Die Teerstraße zog sich bergauf und bergab und sehr kurvenreich durch eine hügelige, grüne Landschaft. Wir kamen gut voran. Am frühen Morgen waren noch nicht sehr viele Lastwagen unterwegs.
Ein Highlight dieses Urlaubs erwartete uns am Nordrand des Lower Sambesi Nationalparks. Die Hauptstraße war offiziell mit einer Schranke abgesperrt: der Tse-Tse-Fliegen-Kontrollpunkt. Ein Tse-Tse-Fliegen-Kontrolleur mit gelbem Warnwestchen stellte sicher, dass man weder unwissentlich noch beabsichtigt Fliegen über diese imaginäre Grenze transportierte. Dies tat er, indem er die Insassen mehrfach fragte, ob Fliegen im Auto seien. Wir verneinten und schauten staunend zu, wie er mit seinem Fangnetz bewaffnet wild fuchteln um das Auto herumtänzelte. Zur Sicherheit wurde noch kurz gegen die Sonnenblende geklopft. Wir waren zunächst ein wenig irritiert, dann belustigt und schließlich zutiefst beeindruckt von dieser lückenlosen Überprüfung, bei welcher selbstverständlich jedes noch so kleine Tse-Tse-Fliegchen im Wagen sofort aufgefallen wäre.

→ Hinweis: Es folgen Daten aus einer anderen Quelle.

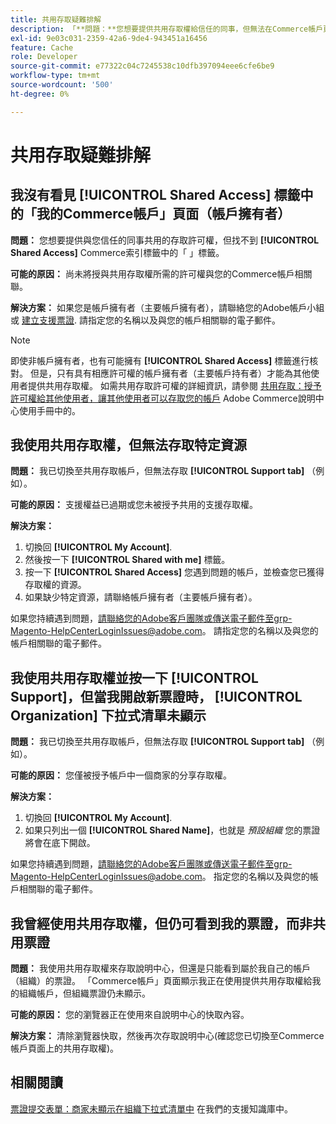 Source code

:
 ```yaml
---
title: 共用存取疑難排解
description: 「**問題：**您想要提供共用存取權給信任的同事，但無法在Commerce帳戶頁面上找到**共用存取權**索引標籤。」
exl-id: 9e03c031-2359-42a6-9de4-943451a16456
feature: Cache
role: Developer
source-git-commit: e77322c04c7245538c10dfb397094eee6cfe6be9
workflow-type: tm+mt
source-wordcount: '500'
ht-degree: 0%

---
```


# 共用存取疑難排解

## 我沒有看見 [!UICONTROL Shared Access] 標籤中的「我的Commerce帳戶」頁面（帳戶擁有者）

**問題：** 您想要提供與您信任的同事共用的存取許可權，但找不到 **[!UICONTROL Shared Access]** Commerce索引標籤中的「 」標籤。

**可能的原因：** 尚未將授與共用存取權所需的許可權與您的Commerce帳戶相關聯。

**解決方案：** 如果您是帳戶擁有者（主要帳戶擁有者），請聯絡您的Adobe帳戶小組或 [建立支援票證](/help/help-center-guide/help-center/magento-help-center-user-guide.md#merchant-not-displayed). 請指定您的名稱以及與您的帳戶相關聯的電子郵件。

>[!NOTE]
>
>即使非帳戶擁有者，也有可能擁有 **[!UICONTROL Shared Access]** 標籤進行核對。 但是，只有具有相應許可權的帳戶擁有者（主要帳戶持有者）才能為其他使用者提供共用存取權。 如需共用存取許可權的詳細資訊，請參閱 [共用存取：授予許可權給其他使用者，讓其他使用者可以存取您的帳戶](https://experienceleague.adobe.com/docs/commerce-knowledge-base/kb/help-center-guide/magento-help-center-user-guide.html?lang=en#shared-access) Adobe Commerce說明中心使用手冊中的。

## 我使用共用存取權，但無法存取特定資源

**問題：** 我已切換至共用存取帳戶，但無法存取 **[!UICONTROL Support tab]** （例如）。

**可能的原因：** 支援權益已過期或您未被授予共用的支援存取權。

**解決方案：**

1. 切換回 **[!UICONTROL My Account]**.
1. 然後按一下 **[!UICONTROL Shared with me]** 標籤。
1. 按一下 **[!UICONTROL Shared Access]** 您遇到問題的帳戶，並檢查您已獲得存取權的資源。
1. 如果缺少特定資源，請聯絡帳戶擁有者（主要帳戶擁有者）。

如果您持續遇到問題，請聯絡您的Adobe客戶團隊或傳送電子郵件至grp-Magento-HelpCenterLoginIssues@adobe.com。 請指定您的名稱以及與您的帳戶相關聯的電子郵件。

## 我使用共用存取權並按一下 [!UICONTROL Support]，但當我開啟新票證時， [!UICONTROL Organization] 下拉式清單未顯示

**問題：** 我已切換至共用存取帳戶，但無法存取 **[!UICONTROL Support tab]** （例如）。

**可能的原因：** 您僅被授予帳戶中一個商家的分享存取權。

**解決方案：**

1. 切換回 **[!UICONTROL My Account]**.
1. 如果只列出一個 **[!UICONTROL Shared Name]**，也就是 *預設組織* 您的票證將會在底下開啟。

如果您持續遇到問題，請聯絡您的Adobe客戶團隊或傳送電子郵件至grp-Magento-HelpCenterLoginIssues@adobe.com。 指定您的名稱以及與您的帳戶相關聯的電子郵件。

## 我曾經使用共用存取權，但仍可看到我的票證，而非共用票證

**問題：** 我使用共用存取權來存取說明中心，但還是只能看到屬於我自己的帳戶（組織）的票證。 「Commerce帳戶」頁面顯示我正在使用提供共用存取權給我的組織帳戶，但組織票證仍未顯示。

**可能的原因：** 您的瀏覽器正在使用來自說明中心的快取內容。

**解決方案：** 清除瀏覽器快取，然後再次存取說明中心(確認您已切換至Commerce帳戶頁面上的共用存取權)。

## 相關閱讀

[票證提交表單：商家未顯示在組織下拉式清單中](/help/help-center-guide/help-center/magento-help-center-user-guide.md#merchant-not-displayed) 在我們的支援知識庫中。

Wie beruhigend nämlich, dass Tse-Tse-Fliegen außerhalb von geschlossenen Fahrzeugen keine Möglichkeit haben, diesen Posten zu überqueren. Diese sinnvolle Maßnahme sorgte noch lange Zeit für riesige Erheiterung und steht auf unserer Liste der Absurditäten in Afrika ab sofort an erster Stelle. Wir sind uns sicher, dass dieser Mensch den Kreativitätswettbewerb bei der Erfindung eines Berufs, der noch einen halbwegs sinnvollen Anschein erwecken könnte, mit großem Abstand gewonnen hatte. Uns ist auch nach reiflicher Überlegung nichts eingefallen, was diesen Posten hätte toppen können. Bliebe noch darüber nachzudenken, diesen Job zu übernehmen. Ein entsprechender Eintrag im Lebenslauf („habe ein Jahr lang die Tse-Tse-Kontrolle in Sambia durchgeführt“) macht sich bestimmt nicht schlecht. Mal sehen, wenn Ruth demnächst zu sehr von ihren Schülern geärgert wird …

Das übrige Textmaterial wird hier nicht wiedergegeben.